Чистильщик, в том числе ссылаясь на вновь поступившую информацию, настаивал на углублении операции «Эвакуация», для чего просил расширить список лиц, подлежащих жесткой проверке, вплоть до применения мер физического воздействия и специальных психо-тропных препаратов. Чистильщик продолжал подозревать утечку информации через перевербованного или внедренного в средний командный состав агента. Чистильщик не верил в случайный провал Акции.
Если не прятаться за расплывчатые, казенные формулировки, Чистильщик требовал новые головы. Обычно после применения физических мер или «сыворотки правды» последственного в живых не оставляли. Прошедший через ад допросов с пристрастием уже не мог считаться своим. Он неизбежно затаивал злость и обиду на бывших соратников и тем был потенциально опасен. В первую очередь Делу. Он признавался опасным, даже если продолжал служить верой и правдой. Он был опасен уже, одним тем, что мог быть опасен!

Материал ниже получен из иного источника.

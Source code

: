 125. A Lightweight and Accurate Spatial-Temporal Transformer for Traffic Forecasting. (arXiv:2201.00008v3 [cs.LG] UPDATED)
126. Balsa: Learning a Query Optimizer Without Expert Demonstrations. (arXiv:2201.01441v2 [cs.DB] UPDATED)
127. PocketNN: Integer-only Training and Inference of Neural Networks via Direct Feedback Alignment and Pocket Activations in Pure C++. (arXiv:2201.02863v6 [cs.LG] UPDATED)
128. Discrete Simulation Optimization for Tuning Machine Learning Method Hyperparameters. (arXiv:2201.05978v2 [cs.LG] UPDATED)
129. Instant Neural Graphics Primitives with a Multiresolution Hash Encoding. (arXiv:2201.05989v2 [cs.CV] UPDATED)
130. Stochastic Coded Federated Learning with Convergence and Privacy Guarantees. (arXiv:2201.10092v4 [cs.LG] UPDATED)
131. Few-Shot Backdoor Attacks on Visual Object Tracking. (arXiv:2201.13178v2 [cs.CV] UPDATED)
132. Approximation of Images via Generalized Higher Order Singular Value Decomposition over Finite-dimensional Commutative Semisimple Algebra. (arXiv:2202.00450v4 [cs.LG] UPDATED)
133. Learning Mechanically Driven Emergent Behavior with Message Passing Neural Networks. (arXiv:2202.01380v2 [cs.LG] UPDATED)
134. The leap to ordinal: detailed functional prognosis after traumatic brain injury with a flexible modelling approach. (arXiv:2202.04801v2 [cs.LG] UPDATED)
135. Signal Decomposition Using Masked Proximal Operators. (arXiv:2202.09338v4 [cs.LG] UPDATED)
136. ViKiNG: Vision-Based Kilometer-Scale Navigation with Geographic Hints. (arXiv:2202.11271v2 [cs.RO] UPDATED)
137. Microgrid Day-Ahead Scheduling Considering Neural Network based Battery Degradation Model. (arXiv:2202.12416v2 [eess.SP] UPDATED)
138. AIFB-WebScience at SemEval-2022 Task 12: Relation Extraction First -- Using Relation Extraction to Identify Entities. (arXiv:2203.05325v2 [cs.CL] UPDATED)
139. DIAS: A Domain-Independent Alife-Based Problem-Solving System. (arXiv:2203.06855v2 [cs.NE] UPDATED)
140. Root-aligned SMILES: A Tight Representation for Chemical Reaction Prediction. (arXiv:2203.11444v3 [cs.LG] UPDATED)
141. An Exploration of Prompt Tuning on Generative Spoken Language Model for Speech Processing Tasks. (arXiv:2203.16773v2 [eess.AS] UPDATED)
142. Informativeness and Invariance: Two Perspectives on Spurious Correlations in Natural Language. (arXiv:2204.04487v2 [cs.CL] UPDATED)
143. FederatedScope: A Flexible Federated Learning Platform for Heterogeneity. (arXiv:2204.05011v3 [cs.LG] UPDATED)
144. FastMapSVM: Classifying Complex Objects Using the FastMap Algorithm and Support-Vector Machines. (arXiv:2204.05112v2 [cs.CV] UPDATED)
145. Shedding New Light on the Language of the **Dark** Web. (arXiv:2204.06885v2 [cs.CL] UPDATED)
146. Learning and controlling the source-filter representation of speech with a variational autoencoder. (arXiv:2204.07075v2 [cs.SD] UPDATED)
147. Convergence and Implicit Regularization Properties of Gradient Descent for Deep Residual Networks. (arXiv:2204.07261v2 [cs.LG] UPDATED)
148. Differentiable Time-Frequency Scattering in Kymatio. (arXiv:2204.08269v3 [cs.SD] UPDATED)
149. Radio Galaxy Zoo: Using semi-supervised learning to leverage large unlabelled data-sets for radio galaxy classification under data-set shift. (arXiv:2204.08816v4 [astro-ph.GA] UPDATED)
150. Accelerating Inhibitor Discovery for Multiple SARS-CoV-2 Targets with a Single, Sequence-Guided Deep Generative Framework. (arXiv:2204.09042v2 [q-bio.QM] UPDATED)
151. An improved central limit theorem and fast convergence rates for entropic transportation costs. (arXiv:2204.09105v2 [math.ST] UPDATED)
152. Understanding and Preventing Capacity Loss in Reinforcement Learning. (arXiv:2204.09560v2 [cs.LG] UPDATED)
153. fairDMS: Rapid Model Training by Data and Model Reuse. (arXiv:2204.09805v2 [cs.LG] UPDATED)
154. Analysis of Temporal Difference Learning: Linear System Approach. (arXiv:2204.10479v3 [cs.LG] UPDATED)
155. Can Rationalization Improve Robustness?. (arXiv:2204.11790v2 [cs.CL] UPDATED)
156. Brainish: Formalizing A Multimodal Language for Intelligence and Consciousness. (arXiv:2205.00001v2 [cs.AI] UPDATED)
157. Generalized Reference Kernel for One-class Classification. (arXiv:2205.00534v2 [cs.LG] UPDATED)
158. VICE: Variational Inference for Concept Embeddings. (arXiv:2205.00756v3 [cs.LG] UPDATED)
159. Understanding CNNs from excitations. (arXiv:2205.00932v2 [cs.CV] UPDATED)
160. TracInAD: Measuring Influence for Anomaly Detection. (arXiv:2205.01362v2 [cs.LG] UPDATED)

Координатор отчеркнул три фамилии. Этих людей он знал очень хорошо. Но других он знал еще лучше. Он не хотел зла ни тем, ни другим, но он не мог нарушать правил игры, в которой он тоже был не более чем пешкой. Координатор отдал своих друзей, потому что иначе поступить не мог. Потому что, выкорчевывая лес, невозможно думать о судьбе каждой отлетевшей от лезвия топора щепки.
В другой бумаге он отчеркнул фамилию Чистильщика и поставил подле нее вопросительный знак.
— Выходите!
Меня вытолкнули в полутемный коридор, предварительно пристегнув наручниками к здоровенному, под два метра, верзиле-охраннику, облаченному в скрытого ношения бронежилет. Да, такого далеко на себе не утащишь. Если это и есть забота о моем спасении, то большое спасибо спасителю, что он не пристегнул меня к африканскому слону.
— Топай.
С боков встало еще несколько с недвусмысленно засунутыми в карманы руками человек.
Поворот, еще поворот, темный тамбур и сразу дверца машины. «Волга», правда с бронированными стеклами и хитрыми замками, но в принципе самая обыкновенная легковуха. Не какая-нибудь, замаскированная под бензовоз или бетономешалку, а внутри больше похожая на банковский сейф, чем на средство передвижения, спецмашина.